Deliberate practice for research?

I would like to gain mastery in the domain of alignment research. Deliberate practice is a powerful sledge hammer for gaining mastery. But unlike something like chess or piano, it’s not clear to me how to use this sledge hammer for this domain. The feedback loops are extremely long, and the “correct action” is almost never known ahead of time or even right after doing the action.

What are some concrete ways I could apply deliberate practice to alignment research?

One way would be to apply it to skills that are sub-components of research, rather than trying to rapidly practice research end-to-end.

The sub-skill I’ve thought of that is the best fit to deliberate practice is solving math and physics problems, a la Thinking Physics or other textbook exercises.
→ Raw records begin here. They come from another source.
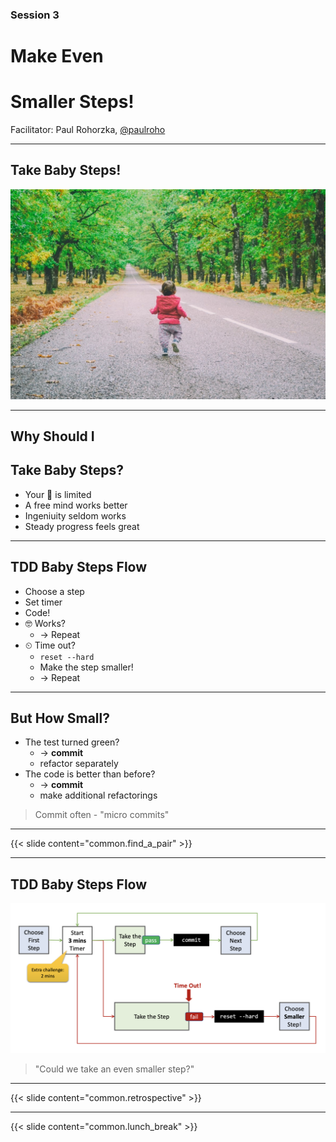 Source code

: ### Session 3

# Make Even
# Smaller Steps!

Facilitator: Paul Rohorzka, [@paulroho](https://twitter.com/paulroho) 

---

## Take Baby Steps!

![Baby Steps](baby-steps.jpg)

---

## Why Should I
## Take Baby Steps?

- Your 🧠 is limited
- A free mind works better
- Ingeniuity seldom works
- Steady progress feels great

---

## TDD Baby Steps Flow

- Choose a step
- Set timer
- Code!
- 🤓 Works?
  - → Repeat
- ⏲ Time out?
  - `reset --hard`
  - Make the step smaller!
  - → Repeat

---

## But How Small?

- The test turned green?
  - → **commit**
  - refactor separately
- The code is better than before?
  - → **commit**
  - make additional refactorings

> Commit often - "micro commits"

---

{{< slide content="common.find_a_pair" >}}

---

## TDD Baby Steps Flow

![Baby Steps Flow](baby-steps-flow.png)

> "Could we take an even smaller step?"

---

{{< slide content="common.retrospective" >}}

---

{{< slide content="common.lunch_break" >}}
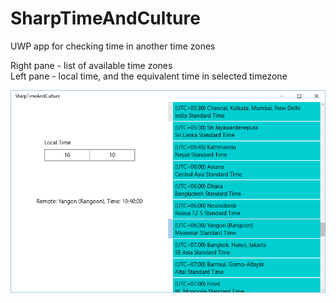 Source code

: # SharpTimeAndCulture
UWP app for checking time in another time zones

Right pane - list of available time zones  
Left pane - local time, and the equivalent time in selected timezone

![screen](screen.png)
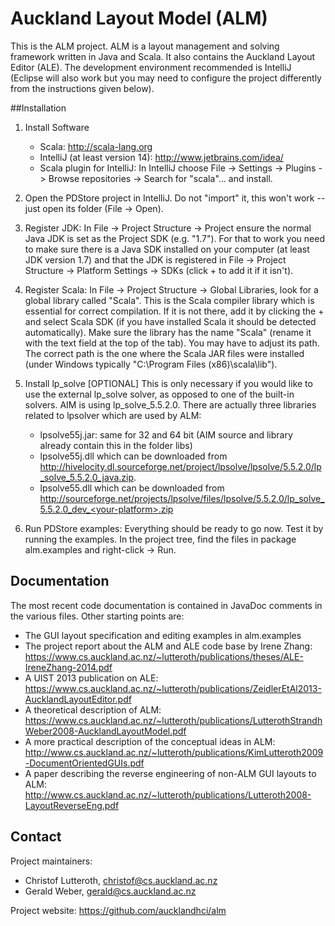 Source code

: # Auckland Layout Model (ALM)

This is the ALM project. ALM is a layout management and solving framework written in Java and Scala. It also contains the Auckland Layout Editor (ALE).
The development environment recommended is IntelliJ (Eclipse will also work but you may need to configure the project differently from the instructions given below).


##Installation

1. Install Software
	- Scala: http://scala-lang.org
	- IntelliJ (at least version 14): http://www.jetbrains.com/idea/
	- Scala plugin for IntelliJ: In IntelliJ choose File -> Settings -> Plugins -> Browse repositories -> Search for "scala"... and install.

2. Open the PDStore project in IntelliJ.
Do not "import" it, this won't work -- just open its folder (File -> Open).

3. Register JDK:
In File -> Project Structure -> Project ensure the normal Java JDK is set as the Project SDK (e.g. "1.7"). For that to work you need to make sure there is a Java SDK installed on your computer (at least JDK version 1.7) and that the JDK is registered in File -> Project Structure -> Platform Settings -> SDKs (click + to add it if it isn't).

4. Register Scala:
In File -> Project Structure -> Global Libraries, look for a global library called "Scala". This is the Scala compiler library which is essential for correct compilation. If it is not there, add it by clicking the + and select Scala SDK (if you have installed Scala it should be detected automatically). Make sure the library has the name "Scala" (rename it with the text field at the top of the tab). You may have to adjust its path. The correct path is the one where the Scala JAR files were installed (under Windows typically "C:\Program Files (x86)\scala\lib").

5. Install lp_solve [OPTIONAL]
This is only necessary if you would like to use the external lp_solve solver, as opposed to one of the built-in solvers.
AIM is using lp_solve_5.5.2.0. There are actually three libraries related to lpsolver which are used by ALM:

	- lpsolve55j.jar: same for 32 and 64 bit (AIM source and library already contain this in the folder libs)
	- lpsolve55j.dll which can be downloaded from http://hivelocity.dl.sourceforge.net/project/lpsolve/lpsolve/5.5.2.0/lp_solve_5.5.2.0_java.zip.
	- lpsolve55.dll  which can be downloaded from http://sourceforge.net/projects/lpsolve/files/lpsolve/5.5.2.0/lp_solve_5.5.2.0_dev_<your-platform>.zip	

6. Run PDStore examples:
Everything should be ready to go now. Test it by running the examples. In the project tree, find the files in package alm.examples and right-click -> Run.


## Documentation

The most recent code documentation is contained in JavaDoc comments in the various files. Other starting points are:

- The GUI layout specification and editing examples in alm.examples
- The project report about the ALM and ALE code base by Irene Zhang:
https://www.cs.auckland.ac.nz/~lutteroth/publications/theses/ALE-IreneZhang-2014.pdf
- A UIST 2013 publication on ALE:
https://www.cs.auckland.ac.nz/~lutteroth/publications/ZeidlerEtAl2013-AucklandLayoutEditor.pdf
- A theoretical description of ALM:
https://www.cs.auckland.ac.nz/~lutteroth/publications/LutterothStrandhWeber2008-AucklandLayoutModel.pdf
- A more practical description of the conceptual ideas in ALM:
http://www.cs.auckland.ac.nz/~lutteroth/publications/KimLutteroth2009-DocumentOrientedGUIs.pdf
- A paper describing the reverse engineering of non-ALM GUI layouts to ALM:
http://www.cs.auckland.ac.nz/~lutteroth/publications/Lutteroth2008-LayoutReverseEng.pdf


## Contact

Project maintainers:

- Christof Lutteroth, christof@cs.auckland.ac.nz
- Gerald Weber, gerald@cs.auckland.ac.nz

Project website:
https://github.com/aucklandhci/alm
Being better at this would certainly make me a better researcher, but it might not be worth the opportunity cost, and if I ask myself, “Is this cutting the enemy with every strike?” then I get back a no.

Another thing I can think of is trying to deliberately practice writing, which is a big part of my research. I could try to be more like John, and write a post every week, to get lots of quick feedback. But is this fast enough for deliberate practice? I get the sense that the feedback cycle has to be almost real-time. Maybe doing tweet explanations is the minimal version of this?

I’d appreciate any other concrete ideas! (Note that my research style is much more mathy/​agent-foundations flavored, so programming is not really a sub-skill of my research.)